From: Ray Anderson (email@example.com)
Date: Tue Aug 15 2000 - 09:55:02 PDT
A few comments on your inquiry about selecting decaps for your design.
First of all, I'm glad you found our paper useful. There have
been many developments in our methodology since the publication
of our paper.
Originally the target Z was specified as being flat from DC to
some upper frequency. We have come to realize that although that
may be a desirable goal, that in many situation it results in
an unwieldly number of capacitors. We are now of the opinion
that it is desirable to maintain a flat target impedance at
the lower end of the spectrum (DC to about 200 MHz .
Above a couple of hundred MHz the use of discrete decaps to hold
down the impedance becomes increasingly difficult and ineffective.
The use of thin dielectrics (2 mils or less) is by far the most
effective way of dealing with the impedance at high frequencies.

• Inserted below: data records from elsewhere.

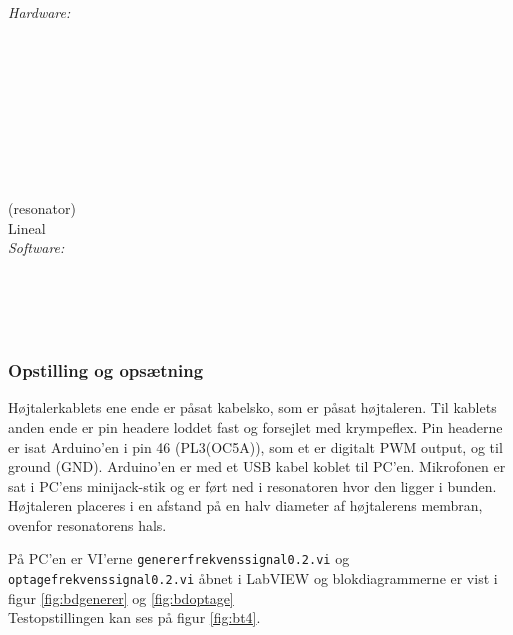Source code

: 		\textit{Hardware:}\\
		\tores\\
		\\
		\kabelsko\\
		\pins\\
		\krympeflex\\
		\arduino\\
		\mikrofon\\
		\PC\\
		\usbkabel\\
		 (resonator)\\
		Lineal\\
	
		\textit{Software:}\\
		\labview\\
		\visa\\
		\vi\\
		\ardsw\\
		
		
		\subsubsection{Opstilling og opsætning}
		
		Højtalerkablets ene ende er påsat kabelsko, som er påsat højtaleren. Til kablets anden ende er pin headere loddet fast og forsejlet med krympeflex. Pin headerne er isat Arduino'en i pin 46 (PL3(OC5A)), som et er digitalt PWM output, og til ground (GND). 
		Arduino'en er med et USB kabel koblet til PC'en.	
		Mikrofonen er sat i PC'ens minijack-stik og er ført ned i resonatoren hvor den ligger i bunden. Højtaleren placeres i en afstand på en halv diameter af højtalerens membran, ovenfor resonatorens hals. 
		
		På PC'en er VI'erne \texttt{genererfrekvenssignal0.2.vi} og \texttt{optagefrekvenssignal0.2.vi} åbnet i LabVIEW og blokdiagrammerne er vist i figur \ref{fig:bdgenerer} og \ref{fig:bdoptage} \\ Testopstillingen kan ses på figur \ref{fig:bt4}.  
		
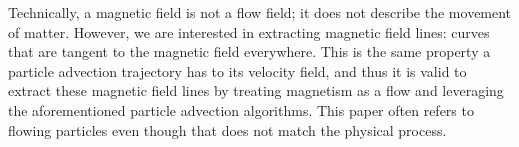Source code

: Technically, a magnetic field is not a flow field; it does not describe the movement of matter.
However, we are interested in extracting magnetic field lines: curves that are tangent to the magnetic field everywhere.
This is the same property a particle advection trajectory has to its velocity field, and thus it is valid to extract these magnetic field lines by treating magnetism as a flow and leveraging the aforementioned particle advection algorithms.
This paper often refers to flowing particles even though that does not match the physical process.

Also, the impedance may be allowed to rise above the nominal 200MHz
corner frequency without too much effect on the SI performance of
the system. At the lower ("SI") frequencies the concept of target
impedance makes sense. AT the higher ("EMI") frequencies, the
meaning of 'target impedance' is a bit more nebulous and work is
currently in progress to quantify the effect of target Z vs radiated
At frequencies above about 200 MHz judicious selection of decaps
are made to "sit" on top of high impedance resonances at multiples
of the clock and buss frequencies. (1x, 2x, 3x, etc.). At frequencies
between these 'important' frequencies there may be high impedance
spikes in the target Z profile, but these are at don't-care
frequencies and tend not to cause problems. The effect of having
high Z excursions in the target Z at critical frequencies is to
increase EMI radiation at those frequencies.
You mentioned the need for 500-800 decaps. This is indeed the typical
magnitude of the indicated decoupling cap complement indicated if you
try to maintain a flat response on out to 1 GHz. By allowing the
impedance to rise at the high end and intelligent selection of which
high Z responses to suppress the typical numbe of required decaps
in a high perfmance design can be around 200 or so.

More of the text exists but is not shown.